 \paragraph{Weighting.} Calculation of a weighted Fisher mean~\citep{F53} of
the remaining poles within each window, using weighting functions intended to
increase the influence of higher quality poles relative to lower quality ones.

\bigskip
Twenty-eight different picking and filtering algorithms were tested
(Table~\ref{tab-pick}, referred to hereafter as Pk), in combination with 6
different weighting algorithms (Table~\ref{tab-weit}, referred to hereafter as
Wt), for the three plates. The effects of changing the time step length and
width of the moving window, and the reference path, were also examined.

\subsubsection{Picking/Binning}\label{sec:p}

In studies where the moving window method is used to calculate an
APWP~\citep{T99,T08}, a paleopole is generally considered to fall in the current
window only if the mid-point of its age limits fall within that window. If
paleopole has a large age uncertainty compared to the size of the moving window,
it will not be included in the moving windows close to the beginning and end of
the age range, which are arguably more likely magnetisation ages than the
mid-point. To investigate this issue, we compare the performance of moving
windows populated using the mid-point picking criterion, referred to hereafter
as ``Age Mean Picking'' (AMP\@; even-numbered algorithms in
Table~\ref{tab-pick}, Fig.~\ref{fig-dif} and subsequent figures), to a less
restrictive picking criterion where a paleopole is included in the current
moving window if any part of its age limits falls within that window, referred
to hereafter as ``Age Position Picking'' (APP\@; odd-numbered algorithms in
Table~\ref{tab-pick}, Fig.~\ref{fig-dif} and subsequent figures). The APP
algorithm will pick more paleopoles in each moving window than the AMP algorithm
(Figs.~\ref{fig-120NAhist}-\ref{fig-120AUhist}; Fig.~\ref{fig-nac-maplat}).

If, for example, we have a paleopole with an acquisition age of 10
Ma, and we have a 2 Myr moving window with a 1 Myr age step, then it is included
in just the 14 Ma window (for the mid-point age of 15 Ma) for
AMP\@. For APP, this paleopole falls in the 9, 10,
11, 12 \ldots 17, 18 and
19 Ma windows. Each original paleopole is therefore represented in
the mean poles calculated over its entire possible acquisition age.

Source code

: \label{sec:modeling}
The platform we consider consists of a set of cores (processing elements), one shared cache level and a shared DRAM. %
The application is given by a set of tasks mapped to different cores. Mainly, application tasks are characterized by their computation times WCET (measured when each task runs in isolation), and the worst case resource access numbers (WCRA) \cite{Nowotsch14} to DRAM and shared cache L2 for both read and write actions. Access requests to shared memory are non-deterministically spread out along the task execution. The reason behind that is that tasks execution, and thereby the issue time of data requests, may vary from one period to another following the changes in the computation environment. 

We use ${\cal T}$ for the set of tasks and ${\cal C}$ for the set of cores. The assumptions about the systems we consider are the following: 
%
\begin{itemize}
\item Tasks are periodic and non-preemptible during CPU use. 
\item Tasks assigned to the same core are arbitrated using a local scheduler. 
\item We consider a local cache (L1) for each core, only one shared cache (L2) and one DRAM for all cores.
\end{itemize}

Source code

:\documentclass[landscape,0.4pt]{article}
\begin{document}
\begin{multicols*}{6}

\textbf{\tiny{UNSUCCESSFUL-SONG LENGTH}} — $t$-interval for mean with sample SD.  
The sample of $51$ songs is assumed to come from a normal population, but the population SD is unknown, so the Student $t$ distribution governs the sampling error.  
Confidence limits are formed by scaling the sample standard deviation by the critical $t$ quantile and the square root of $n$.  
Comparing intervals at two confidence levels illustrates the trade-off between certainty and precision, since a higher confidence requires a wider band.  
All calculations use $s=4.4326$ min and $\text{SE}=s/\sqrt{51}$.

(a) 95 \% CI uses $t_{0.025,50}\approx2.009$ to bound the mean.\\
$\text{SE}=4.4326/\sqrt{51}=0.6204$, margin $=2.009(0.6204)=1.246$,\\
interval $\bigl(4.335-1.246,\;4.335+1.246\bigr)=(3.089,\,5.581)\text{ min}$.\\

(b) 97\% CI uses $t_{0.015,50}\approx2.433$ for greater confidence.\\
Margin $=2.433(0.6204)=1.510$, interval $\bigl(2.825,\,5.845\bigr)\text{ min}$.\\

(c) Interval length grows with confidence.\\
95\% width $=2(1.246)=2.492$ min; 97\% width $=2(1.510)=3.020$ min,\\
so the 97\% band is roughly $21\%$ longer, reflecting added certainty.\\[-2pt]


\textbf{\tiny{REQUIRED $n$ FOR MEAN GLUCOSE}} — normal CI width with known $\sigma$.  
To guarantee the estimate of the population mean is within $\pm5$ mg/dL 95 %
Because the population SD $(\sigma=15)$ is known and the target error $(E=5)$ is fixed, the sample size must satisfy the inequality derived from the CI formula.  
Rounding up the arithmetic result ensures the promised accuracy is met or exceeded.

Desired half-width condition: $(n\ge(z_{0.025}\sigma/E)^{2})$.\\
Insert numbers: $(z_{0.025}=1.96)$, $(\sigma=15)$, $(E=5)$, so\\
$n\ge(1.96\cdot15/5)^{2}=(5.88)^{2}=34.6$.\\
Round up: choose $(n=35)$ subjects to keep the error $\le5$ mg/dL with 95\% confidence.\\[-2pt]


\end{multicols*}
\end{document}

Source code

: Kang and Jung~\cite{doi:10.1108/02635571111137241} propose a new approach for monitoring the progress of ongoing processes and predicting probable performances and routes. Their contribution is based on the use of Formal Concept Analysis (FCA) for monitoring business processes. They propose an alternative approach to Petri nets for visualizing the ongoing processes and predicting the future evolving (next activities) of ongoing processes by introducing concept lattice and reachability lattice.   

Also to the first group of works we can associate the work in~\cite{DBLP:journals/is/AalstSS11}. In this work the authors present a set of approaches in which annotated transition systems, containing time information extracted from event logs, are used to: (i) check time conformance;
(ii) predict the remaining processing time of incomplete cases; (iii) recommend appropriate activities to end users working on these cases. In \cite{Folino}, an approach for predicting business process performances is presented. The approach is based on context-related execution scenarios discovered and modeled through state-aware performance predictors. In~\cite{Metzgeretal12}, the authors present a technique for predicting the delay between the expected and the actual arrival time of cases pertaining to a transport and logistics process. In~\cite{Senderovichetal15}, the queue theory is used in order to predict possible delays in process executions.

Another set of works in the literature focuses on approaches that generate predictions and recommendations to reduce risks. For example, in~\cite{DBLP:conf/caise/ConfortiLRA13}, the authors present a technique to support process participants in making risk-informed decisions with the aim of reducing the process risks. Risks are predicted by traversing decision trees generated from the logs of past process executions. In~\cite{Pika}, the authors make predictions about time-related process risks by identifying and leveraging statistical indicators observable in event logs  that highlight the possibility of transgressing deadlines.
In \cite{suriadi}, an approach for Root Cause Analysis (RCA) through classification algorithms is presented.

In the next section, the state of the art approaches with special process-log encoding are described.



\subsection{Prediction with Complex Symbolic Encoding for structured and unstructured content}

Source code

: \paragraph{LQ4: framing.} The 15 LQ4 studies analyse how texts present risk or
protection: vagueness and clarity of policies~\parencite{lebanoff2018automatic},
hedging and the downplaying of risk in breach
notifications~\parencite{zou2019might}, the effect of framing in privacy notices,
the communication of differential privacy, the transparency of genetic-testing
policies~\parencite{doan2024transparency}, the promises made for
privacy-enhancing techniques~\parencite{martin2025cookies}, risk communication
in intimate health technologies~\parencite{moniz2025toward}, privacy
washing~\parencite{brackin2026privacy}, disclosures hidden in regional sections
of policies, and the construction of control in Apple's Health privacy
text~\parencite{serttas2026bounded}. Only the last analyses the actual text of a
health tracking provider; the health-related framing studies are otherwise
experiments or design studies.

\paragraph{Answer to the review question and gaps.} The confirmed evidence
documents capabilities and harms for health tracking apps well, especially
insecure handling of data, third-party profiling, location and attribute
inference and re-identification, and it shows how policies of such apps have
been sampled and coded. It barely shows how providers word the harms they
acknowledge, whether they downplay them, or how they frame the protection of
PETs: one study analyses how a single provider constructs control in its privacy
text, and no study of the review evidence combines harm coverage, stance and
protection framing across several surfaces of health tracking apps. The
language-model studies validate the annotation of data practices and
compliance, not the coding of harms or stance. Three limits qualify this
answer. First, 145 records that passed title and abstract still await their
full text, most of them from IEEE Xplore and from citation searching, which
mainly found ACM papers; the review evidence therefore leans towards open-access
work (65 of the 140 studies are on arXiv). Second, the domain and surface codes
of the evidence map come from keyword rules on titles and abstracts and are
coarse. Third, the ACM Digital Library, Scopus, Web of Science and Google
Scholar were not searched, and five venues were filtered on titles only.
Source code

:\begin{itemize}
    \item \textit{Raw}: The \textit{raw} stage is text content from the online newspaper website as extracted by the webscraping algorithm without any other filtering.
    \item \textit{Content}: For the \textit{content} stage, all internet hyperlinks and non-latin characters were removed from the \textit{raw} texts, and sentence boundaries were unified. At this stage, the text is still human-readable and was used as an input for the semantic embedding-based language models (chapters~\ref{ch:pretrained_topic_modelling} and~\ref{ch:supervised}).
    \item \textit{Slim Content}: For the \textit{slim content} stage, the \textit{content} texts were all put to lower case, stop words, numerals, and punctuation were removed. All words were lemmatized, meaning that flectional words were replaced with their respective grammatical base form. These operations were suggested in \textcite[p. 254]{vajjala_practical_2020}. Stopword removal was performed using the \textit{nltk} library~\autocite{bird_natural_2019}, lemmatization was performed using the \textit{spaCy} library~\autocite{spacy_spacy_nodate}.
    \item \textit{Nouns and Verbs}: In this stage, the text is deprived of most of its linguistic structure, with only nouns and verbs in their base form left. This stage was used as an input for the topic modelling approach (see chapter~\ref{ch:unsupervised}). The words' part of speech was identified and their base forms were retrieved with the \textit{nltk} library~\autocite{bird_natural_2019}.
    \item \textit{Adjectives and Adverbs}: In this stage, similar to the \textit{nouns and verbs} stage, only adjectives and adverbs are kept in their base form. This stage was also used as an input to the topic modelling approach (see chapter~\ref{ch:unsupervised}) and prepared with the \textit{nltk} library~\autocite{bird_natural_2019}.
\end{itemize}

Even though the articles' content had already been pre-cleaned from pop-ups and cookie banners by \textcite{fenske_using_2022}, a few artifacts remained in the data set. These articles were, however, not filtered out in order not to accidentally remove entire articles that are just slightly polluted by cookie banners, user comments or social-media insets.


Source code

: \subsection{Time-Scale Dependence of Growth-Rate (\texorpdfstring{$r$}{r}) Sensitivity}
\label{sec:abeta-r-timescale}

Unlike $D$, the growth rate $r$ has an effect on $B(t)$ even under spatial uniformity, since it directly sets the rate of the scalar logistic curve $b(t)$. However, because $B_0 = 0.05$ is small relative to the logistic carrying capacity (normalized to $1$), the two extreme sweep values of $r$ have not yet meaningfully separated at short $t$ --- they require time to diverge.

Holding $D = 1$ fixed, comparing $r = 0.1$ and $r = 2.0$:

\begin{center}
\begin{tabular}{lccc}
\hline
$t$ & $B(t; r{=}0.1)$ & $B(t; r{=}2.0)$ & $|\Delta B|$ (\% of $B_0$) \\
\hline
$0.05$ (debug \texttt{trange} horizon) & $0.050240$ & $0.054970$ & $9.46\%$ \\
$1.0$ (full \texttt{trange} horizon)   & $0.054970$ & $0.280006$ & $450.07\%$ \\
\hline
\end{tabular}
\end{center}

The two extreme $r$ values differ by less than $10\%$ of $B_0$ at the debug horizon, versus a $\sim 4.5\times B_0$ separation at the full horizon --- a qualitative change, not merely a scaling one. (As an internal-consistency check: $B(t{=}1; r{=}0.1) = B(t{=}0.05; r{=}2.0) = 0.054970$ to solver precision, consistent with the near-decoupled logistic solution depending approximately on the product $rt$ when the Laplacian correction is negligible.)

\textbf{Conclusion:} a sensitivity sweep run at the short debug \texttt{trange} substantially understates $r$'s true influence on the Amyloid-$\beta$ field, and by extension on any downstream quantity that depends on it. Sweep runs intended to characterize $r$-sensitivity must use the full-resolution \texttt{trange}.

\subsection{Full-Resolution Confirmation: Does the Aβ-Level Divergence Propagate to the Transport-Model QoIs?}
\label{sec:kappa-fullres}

= = = =

Exercise requirements: Filter the records, keeping only lines that contain "algorithms", and show those lines.

Output for this task:
Twenty-eight different picking and filtering algorithms were tested
different weighting algorithms (Table~\ref{tab-weit}, referred to hereafter as
as ``Age Mean Picking'' (AMP\@; even-numbered algorithms in
to hereafter as ``Age Position Picking'' (APP\@; odd-numbered algorithms in
In \cite{suriadi}, an approach for Root Cause Analysis (RCA) through classification algorithms is presented.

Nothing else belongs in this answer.